When building a predictive model, it is frequent that observations include spatial attributes such as latitude and longitude. The aim of spatial sampling is to evaluate if a model exhibits poorer performace in some regions of the space. This is implemented in tidymodels
with the spatialsample
package. Package authors present how the package works in the package website using the ames
dataset. In this post, I will show another example of use of this package integrated in the tidymodels workflow using the cat_adoption
dataset.
I have also loaded the sf
package to create simple features objects from geographical information.
library(tidymodels)
library(spatialsample)
library(sf)
In the cat_adoption
dataset, the job consists of predicting if a rescued cat will be returned
to its owner or community or transfered
to another shelter or dying. Here I am transforming the target variable to factor, and placing the positive case first.
cat_adoption <- cat_adoption |>
mutate(event = as.factor(event))
levels(cat_adoption$event) <- c("transfered", "returned")
cat_adoption <- cat_adoption |>
mutate(event = factor(event, levels = c("returned", "transfered")))
We can see that the problem is quite balanced, being the positive case more prevalent than the negative.
cat_adoption |>
ggplot(aes(event, y = after_stat(count/sum(count)))) +
geom_bar() +
labs(title = "Target Variable", x = NULL, y = NULL)
The dataset includes the variables longitude
and latitude
of the intake or capture of each cat. Here I am plotting the locations of all the cats in the dataset, representing the values of the target variable with different colors. We can see that the target variable is equally distributed across space.
cat_adoption_sf <- st_as_sf(cat_adoption,
coords = c("longitude", "latitude"),
crs = 4326)
ggplot(cat_adoption_sf) +
geom_sf(aes(color = event), size = 0.25) +
labs(title = "Position of cats", x = NULL, y = NULL) +
scale_color_manual(values = c("red", "blue")) +
theme_minimal(base_size = 8) +
theme(legend.position = "bottom")
A Decision Tree Model
Let’s define the elements of a tidymodels
framework for this job. First, I will split the dataset into train and test with initial_split()
. Note that I am using the original cat_adoption
dataset without spatial attributes.
set.seed(111)
split <- initial_split(cat_adoption, prop = 0.2, strata = "event")
Secondly, I am defining a recipe.
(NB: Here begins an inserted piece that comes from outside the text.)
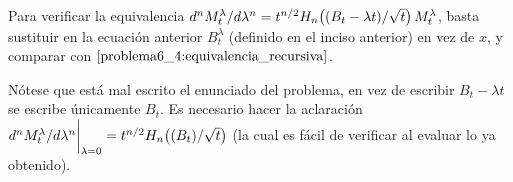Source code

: Para verificar la equivalencia $d^n M^\lambda_t/d \lambda^n=t^{n/2}H_n\!\left( (B_t - \lambda t)/\sqrt{t}\right) M^\lambda_t$, basta sustituir en la ecuación anterior
$B_t^\lambda$ (definido en el inciso anterior) en vez de $x$, y comparar con $\eqref{problema6_4:equivalencia_recursiva}$.\pn 

Nótese que está mal escrito el enunciado del problema, en vez de escribir $B_t - \lambda t$ se escribe únicamente $B_t$. Es necesario hacer la aclaración
$d^n M^\lambda_t/d \lambda^n \bigg|_{\lambda = 0}=t^{n/2}H_n\!\left( (B_t)/\sqrt{t}\right) $ (la cual es fácil de verificar al evaluar lo ya obtenido).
Apart from the step_corr()
and step_nzv()
correlation and near-zero variance filters, the recipe includes:
- removing
latitude
andlongitude
. - collapse low-frequency levels of
intake_condition
into an other level withstep_other()
.
rec_cats <- recipe(event ~ ., training(split)) |>
step_rm(latitude:longitude) |>
step_corr() |>
step_nzv() |>
step_other(intake_condition, threshold = 0.1)
The opportunity of the step_other()
recipe comes after exploring the levels of intake_condition
.
cat_adoption |>
ggplot(aes(intake_condition, y = after_stat(count/sum(count)))) +
geom_bar() +
labs(title = "Intake Condition", x = NULL, y = NULL)
Here is the distribution of intake_condition
after applying the recipe.
rec_cats |> prep() |> juice() |>
ggplot(aes(intake_condition, y = after_stat(count/sum(count)))) +
geom_bar() +
labs(title = "Intake Condition Preprocessed", x = NULL, y = NULL)
The rest of elements of the modelling framework are:
dt
: a decision tree model with the rpart package.folds
: a split of the training set into five folds for cross validation.cm
: a metric set including accuracy, sensitivity and specificity.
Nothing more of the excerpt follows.